● **WHAT TO WORK ON**
Would you please return every line from the listing that contains the word "horse"?

^^^^^^^^

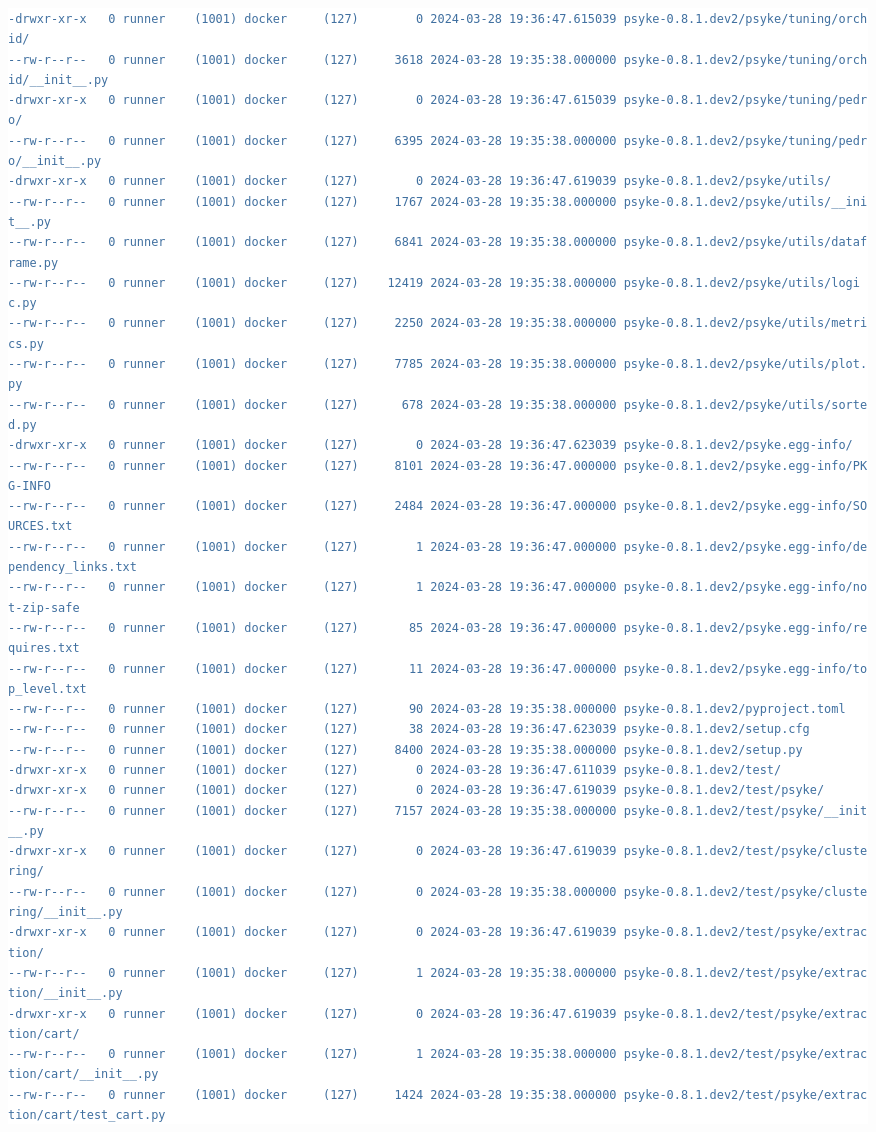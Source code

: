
 ```diff
-drwxr-xr-x   0 runner    (1001) docker     (127)        0 2024-03-28 19:36:47.615039 psyke-0.8.1.dev2/psyke/tuning/orchid/
--rw-r--r--   0 runner    (1001) docker     (127)     3618 2024-03-28 19:35:38.000000 psyke-0.8.1.dev2/psyke/tuning/orchid/__init__.py
-drwxr-xr-x   0 runner    (1001) docker     (127)        0 2024-03-28 19:36:47.615039 psyke-0.8.1.dev2/psyke/tuning/pedro/
--rw-r--r--   0 runner    (1001) docker     (127)     6395 2024-03-28 19:35:38.000000 psyke-0.8.1.dev2/psyke/tuning/pedro/__init__.py
-drwxr-xr-x   0 runner    (1001) docker     (127)        0 2024-03-28 19:36:47.619039 psyke-0.8.1.dev2/psyke/utils/
--rw-r--r--   0 runner    (1001) docker     (127)     1767 2024-03-28 19:35:38.000000 psyke-0.8.1.dev2/psyke/utils/__init__.py
--rw-r--r--   0 runner    (1001) docker     (127)     6841 2024-03-28 19:35:38.000000 psyke-0.8.1.dev2/psyke/utils/dataframe.py
--rw-r--r--   0 runner    (1001) docker     (127)    12419 2024-03-28 19:35:38.000000 psyke-0.8.1.dev2/psyke/utils/logic.py
--rw-r--r--   0 runner    (1001) docker     (127)     2250 2024-03-28 19:35:38.000000 psyke-0.8.1.dev2/psyke/utils/metrics.py
--rw-r--r--   0 runner    (1001) docker     (127)     7785 2024-03-28 19:35:38.000000 psyke-0.8.1.dev2/psyke/utils/plot.py
--rw-r--r--   0 runner    (1001) docker     (127)      678 2024-03-28 19:35:38.000000 psyke-0.8.1.dev2/psyke/utils/sorted.py
-drwxr-xr-x   0 runner    (1001) docker     (127)        0 2024-03-28 19:36:47.623039 psyke-0.8.1.dev2/psyke.egg-info/
--rw-r--r--   0 runner    (1001) docker     (127)     8101 2024-03-28 19:36:47.000000 psyke-0.8.1.dev2/psyke.egg-info/PKG-INFO
--rw-r--r--   0 runner    (1001) docker     (127)     2484 2024-03-28 19:36:47.000000 psyke-0.8.1.dev2/psyke.egg-info/SOURCES.txt
--rw-r--r--   0 runner    (1001) docker     (127)        1 2024-03-28 19:36:47.000000 psyke-0.8.1.dev2/psyke.egg-info/dependency_links.txt
--rw-r--r--   0 runner    (1001) docker     (127)        1 2024-03-28 19:36:47.000000 psyke-0.8.1.dev2/psyke.egg-info/not-zip-safe
--rw-r--r--   0 runner    (1001) docker     (127)       85 2024-03-28 19:36:47.000000 psyke-0.8.1.dev2/psyke.egg-info/requires.txt
--rw-r--r--   0 runner    (1001) docker     (127)       11 2024-03-28 19:36:47.000000 psyke-0.8.1.dev2/psyke.egg-info/top_level.txt
--rw-r--r--   0 runner    (1001) docker     (127)       90 2024-03-28 19:35:38.000000 psyke-0.8.1.dev2/pyproject.toml
--rw-r--r--   0 runner    (1001) docker     (127)       38 2024-03-28 19:36:47.623039 psyke-0.8.1.dev2/setup.cfg
--rw-r--r--   0 runner    (1001) docker     (127)     8400 2024-03-28 19:35:38.000000 psyke-0.8.1.dev2/setup.py
-drwxr-xr-x   0 runner    (1001) docker     (127)        0 2024-03-28 19:36:47.611039 psyke-0.8.1.dev2/test/
-drwxr-xr-x   0 runner    (1001) docker     (127)        0 2024-03-28 19:36:47.619039 psyke-0.8.1.dev2/test/psyke/
--rw-r--r--   0 runner    (1001) docker     (127)     7157 2024-03-28 19:35:38.000000 psyke-0.8.1.dev2/test/psyke/__init__.py
-drwxr-xr-x   0 runner    (1001) docker     (127)        0 2024-03-28 19:36:47.619039 psyke-0.8.1.dev2/test/psyke/clustering/
--rw-r--r--   0 runner    (1001) docker     (127)        0 2024-03-28 19:35:38.000000 psyke-0.8.1.dev2/test/psyke/clustering/__init__.py
-drwxr-xr-x   0 runner    (1001) docker     (127)        0 2024-03-28 19:36:47.619039 psyke-0.8.1.dev2/test/psyke/extraction/
--rw-r--r--   0 runner    (1001) docker     (127)        1 2024-03-28 19:35:38.000000 psyke-0.8.1.dev2/test/psyke/extraction/__init__.py
-drwxr-xr-x   0 runner    (1001) docker     (127)        0 2024-03-28 19:36:47.619039 psyke-0.8.1.dev2/test/psyke/extraction/cart/
--rw-r--r--   0 runner    (1001) docker     (127)        1 2024-03-28 19:35:38.000000 psyke-0.8.1.dev2/test/psyke/extraction/cart/__init__.py
--rw-r--r--   0 runner    (1001) docker     (127)     1424 2024-03-28 19:35:38.000000 psyke-0.8.1.dev2/test/psyke/extraction/cart/test_cart.py
```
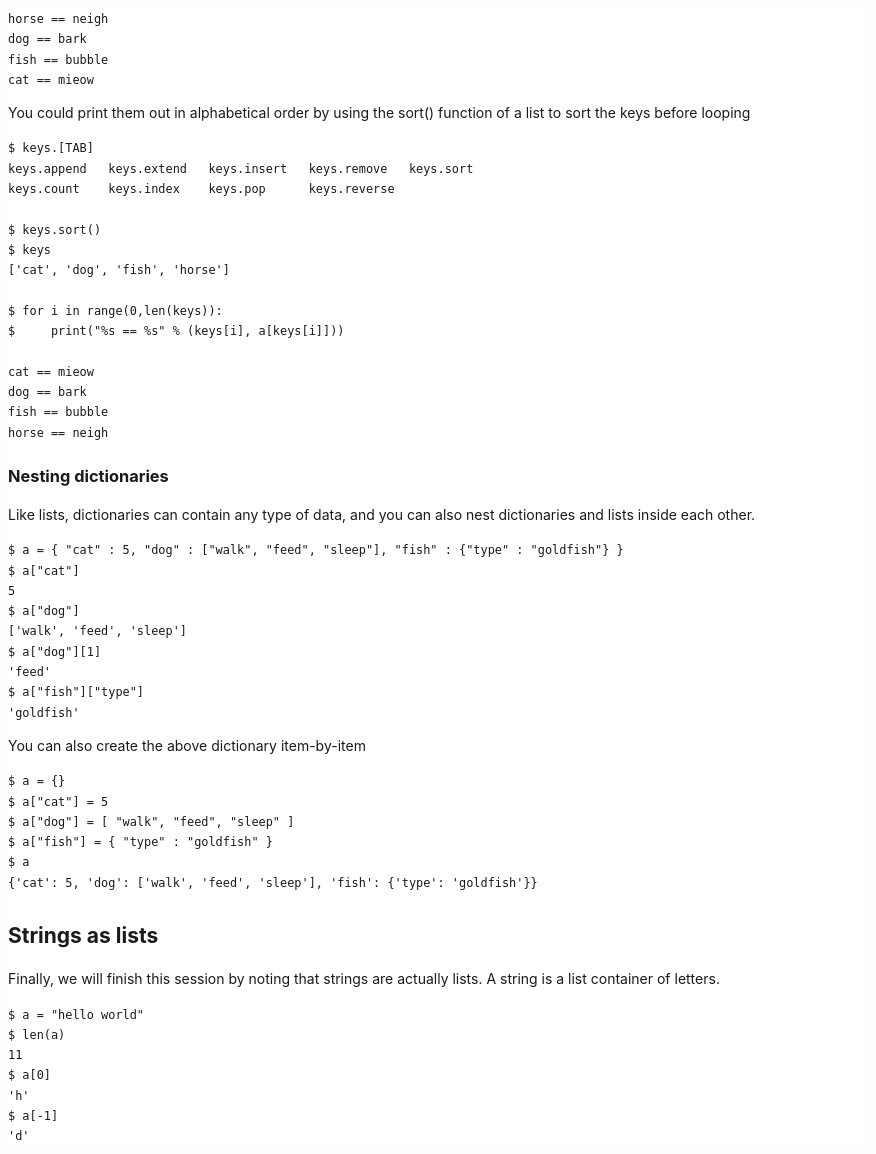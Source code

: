     horse == neigh
    dog == bark
    fish == bubble
    cat == mieow

You could print them out in alphabetical order by using the sort() function of a list to sort the keys before looping

    $ keys.[TAB]
    keys.append   keys.extend   keys.insert   keys.remove   keys.sort     
    keys.count    keys.index    keys.pop      keys.reverse  

    $ keys.sort()
    $ keys
    ['cat', 'dog', 'fish', 'horse']

    $ for i in range(0,len(keys)):
    $     print("%s == %s" % (keys[i], a[keys[i]]))

    cat == mieow
    dog == bark
    fish == bubble
    horse == neigh

### Nesting dictionaries

Like lists, dictionaries can contain any type of data, and you can also nest dictionaries and lists inside each other.

    $ a = { "cat" : 5, "dog" : ["walk", "feed", "sleep"], "fish" : {"type" : "goldfish"} }
    $ a["cat"]
    5
    $ a["dog"]
    ['walk', 'feed', 'sleep']
    $ a["dog"][1]
    'feed'
    $ a["fish"]["type"]
    'goldfish'

You can also create the above dictionary item-by-item

    $ a = {}
    $ a["cat"] = 5
    $ a["dog"] = [ "walk", "feed", "sleep" ]
    $ a["fish"] = { "type" : "goldfish" }
    $ a
    {'cat': 5, 'dog': ['walk', 'feed', 'sleep'], 'fish': {'type': 'goldfish'}}


## Strings as lists

Finally, we will finish this session by noting that strings are actually lists. A string is a list container of letters.

    $ a = "hello world"
    $ len(a)
    11
    $ a[0]
    'h'
    $ a[-1]
    'd'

^^^^^^^^

● **ANSWER FOR THE TASK**
:     horse == neigh
    ['cat', 'dog', 'fish', 'horse']
    horse == neigh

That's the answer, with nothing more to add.